**WHAT TO WORK ON**
Every entry, exactly as given, must be retyped.

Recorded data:
━━━━━━━━━━

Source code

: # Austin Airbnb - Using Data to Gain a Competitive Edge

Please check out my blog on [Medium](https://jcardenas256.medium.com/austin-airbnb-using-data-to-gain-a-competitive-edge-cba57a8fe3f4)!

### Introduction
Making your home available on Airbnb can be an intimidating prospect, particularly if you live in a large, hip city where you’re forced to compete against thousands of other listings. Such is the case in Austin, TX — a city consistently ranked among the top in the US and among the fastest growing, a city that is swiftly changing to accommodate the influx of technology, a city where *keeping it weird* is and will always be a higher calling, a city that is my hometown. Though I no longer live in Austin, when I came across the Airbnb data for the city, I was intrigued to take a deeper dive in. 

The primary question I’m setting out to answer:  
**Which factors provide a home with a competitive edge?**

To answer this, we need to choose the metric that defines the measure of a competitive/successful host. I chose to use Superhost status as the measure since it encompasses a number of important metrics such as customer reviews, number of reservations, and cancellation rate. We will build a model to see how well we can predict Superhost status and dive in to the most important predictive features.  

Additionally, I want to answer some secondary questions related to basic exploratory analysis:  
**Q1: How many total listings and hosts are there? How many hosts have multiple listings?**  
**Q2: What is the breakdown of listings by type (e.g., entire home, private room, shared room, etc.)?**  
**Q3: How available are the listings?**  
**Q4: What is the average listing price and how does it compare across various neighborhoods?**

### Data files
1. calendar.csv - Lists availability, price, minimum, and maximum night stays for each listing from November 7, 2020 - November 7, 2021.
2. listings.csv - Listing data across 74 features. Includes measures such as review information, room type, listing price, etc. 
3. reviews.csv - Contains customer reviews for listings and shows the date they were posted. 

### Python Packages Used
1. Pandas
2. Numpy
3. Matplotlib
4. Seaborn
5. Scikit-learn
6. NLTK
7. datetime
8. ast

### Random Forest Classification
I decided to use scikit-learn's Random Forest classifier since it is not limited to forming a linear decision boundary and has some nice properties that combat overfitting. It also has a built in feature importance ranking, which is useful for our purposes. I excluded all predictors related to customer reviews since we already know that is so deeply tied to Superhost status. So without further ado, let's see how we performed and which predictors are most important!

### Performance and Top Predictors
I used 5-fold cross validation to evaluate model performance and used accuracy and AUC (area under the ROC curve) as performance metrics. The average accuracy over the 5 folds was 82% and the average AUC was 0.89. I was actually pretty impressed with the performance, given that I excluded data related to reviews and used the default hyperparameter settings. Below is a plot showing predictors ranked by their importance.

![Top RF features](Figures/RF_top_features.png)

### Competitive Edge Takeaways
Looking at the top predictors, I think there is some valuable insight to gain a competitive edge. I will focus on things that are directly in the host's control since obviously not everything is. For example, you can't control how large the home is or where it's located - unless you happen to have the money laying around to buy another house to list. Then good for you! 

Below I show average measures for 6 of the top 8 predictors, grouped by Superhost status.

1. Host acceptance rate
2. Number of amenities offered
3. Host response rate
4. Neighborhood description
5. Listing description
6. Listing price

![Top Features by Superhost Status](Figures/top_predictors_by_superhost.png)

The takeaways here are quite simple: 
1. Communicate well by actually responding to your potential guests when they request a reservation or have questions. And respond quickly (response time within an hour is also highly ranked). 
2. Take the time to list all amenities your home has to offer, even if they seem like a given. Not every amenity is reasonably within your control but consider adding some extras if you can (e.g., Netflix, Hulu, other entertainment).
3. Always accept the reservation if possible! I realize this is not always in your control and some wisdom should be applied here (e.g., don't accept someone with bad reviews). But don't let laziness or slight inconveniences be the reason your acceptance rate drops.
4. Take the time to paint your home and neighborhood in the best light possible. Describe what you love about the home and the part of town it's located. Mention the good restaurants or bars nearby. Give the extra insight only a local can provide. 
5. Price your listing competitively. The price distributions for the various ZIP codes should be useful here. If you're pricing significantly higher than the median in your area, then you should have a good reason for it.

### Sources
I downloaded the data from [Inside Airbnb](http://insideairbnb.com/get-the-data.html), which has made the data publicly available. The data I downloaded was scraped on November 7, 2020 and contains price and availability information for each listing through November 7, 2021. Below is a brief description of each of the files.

━━━━━━━━━━

**RESULT**
Source code

: # Austin Airbnb - Using Data to Gain a Competitive Edge

Please check out my blog on [Medium](https://jcardenas256.medium.com/austin-airbnb-using-data-to-gain-a-competitive-edge-cba57a8fe3f4)!

### Introduction
Making your home available on Airbnb can be an intimidating prospect, particularly if you live in a large, hip city where you’re forced to compete against thousands of other listings. Such is the case in Austin, TX — a city consistently ranked among the top in the US and among the fastest growing, a city that is swiftly changing to accommodate the influx of technology, a city where *keeping it weird* is and will always be a higher calling, a city that is my hometown. Though I no longer live in Austin, when I came across the Airbnb data for the city, I was intrigued to take a deeper dive in. 

The primary question I’m setting out to answer:  
**Which factors provide a home with a competitive edge?**

To answer this, we need to choose the metric that defines the measure of a competitive/successful host. I chose to use Superhost status as the measure since it encompasses a number of important metrics such as customer reviews, number of reservations, and cancellation rate. We will build a model to see how well we can predict Superhost status and dive in to the most important predictive features.  

Additionally, I want to answer some secondary questions related to basic exploratory analysis:  
**Q1: How many total listings and hosts are there? How many hosts have multiple listings?**  
**Q2: What is the breakdown of listings by type (e.g., entire home, private room, shared room, etc.)?**  
**Q3: How available are the listings?**  
**Q4: What is the average listing price and how does it compare across various neighborhoods?**

### Data files
1. calendar.csv - Lists availability, price, minimum, and maximum night stays for each listing from November 7, 2020 - November 7, 2021.
2. listings.csv - Listing data across 74 features. Includes measures such as review information, room type, listing price, etc. 
3. reviews.csv - Contains customer reviews for listings and shows the date they were posted. 

### Python Packages Used
1. Pandas
2. Numpy
3. Matplotlib
4. Seaborn
5. Scikit-learn
6. NLTK
7. datetime
8. ast

### Random Forest Classification
I decided to use scikit-learn's Random Forest classifier since it is not limited to forming a linear decision boundary and has some nice properties that combat overfitting. It also has a built in feature importance ranking, which is useful for our purposes. I excluded all predictors related to customer reviews since we already know that is so deeply tied to Superhost status. So without further ado, let's see how we performed and which predictors are most important!

### Performance and Top Predictors
I used 5-fold cross validation to evaluate model performance and used accuracy and AUC (area under the ROC curve) as performance metrics. The average accuracy over the 5 folds was 82% and the average AUC was 0.89. I was actually pretty impressed with the performance, given that I excluded data related to reviews and used the default hyperparameter settings. Below is a plot showing predictors ranked by their importance.

![Top RF features](Figures/RF_top_features.png)

### Competitive Edge Takeaways
Looking at the top predictors, I think there is some valuable insight to gain a competitive edge. I will focus on things that are directly in the host's control since obviously not everything is. For example, you can't control how large the home is or where it's located - unless you happen to have the money laying around to buy another house to list. Then good for you! 

Below I show average measures for 6 of the top 8 predictors, grouped by Superhost status.

1. Host acceptance rate
2. Number of amenities offered
3. Host response rate
4. Neighborhood description
5. Listing description
6. Listing price

![Top Features by Superhost Status](Figures/top_predictors_by_superhost.png)

The takeaways here are quite simple: 
1. Communicate well by actually responding to your potential guests when they request a reservation or have questions. And respond quickly (response time within an hour is also highly ranked). 
2. Take the time to list all amenities your home has to offer, even if they seem like a given. Not every amenity is reasonably within your control but consider adding some extras if you can (e.g., Netflix, Hulu, other entertainment).
3. Always accept the reservation if possible! I realize this is not always in your control and some wisdom should be applied here (e.g., don't accept someone with bad reviews). But don't let laziness or slight inconveniences be the reason your acceptance rate drops.
4. Take the time to paint your home and neighborhood in the best light possible. Describe what you love about the home and the part of town it's located. Mention the good restaurants or bars nearby. Give the extra insight only a local can provide. 
5. Price your listing competitively. The price distributions for the various ZIP codes should be useful here. If you're pricing significantly higher than the median in your area, then you should have a good reason for it.

### Sources
I downloaded the data from [Inside Airbnb](http://insideairbnb.com/get-the-data.html), which has made the data publicly available. The data I downloaded was scraped on November 7, 2020 and contains price and availability information for each listing through November 7, 2021. Below is a brief description of each of the files.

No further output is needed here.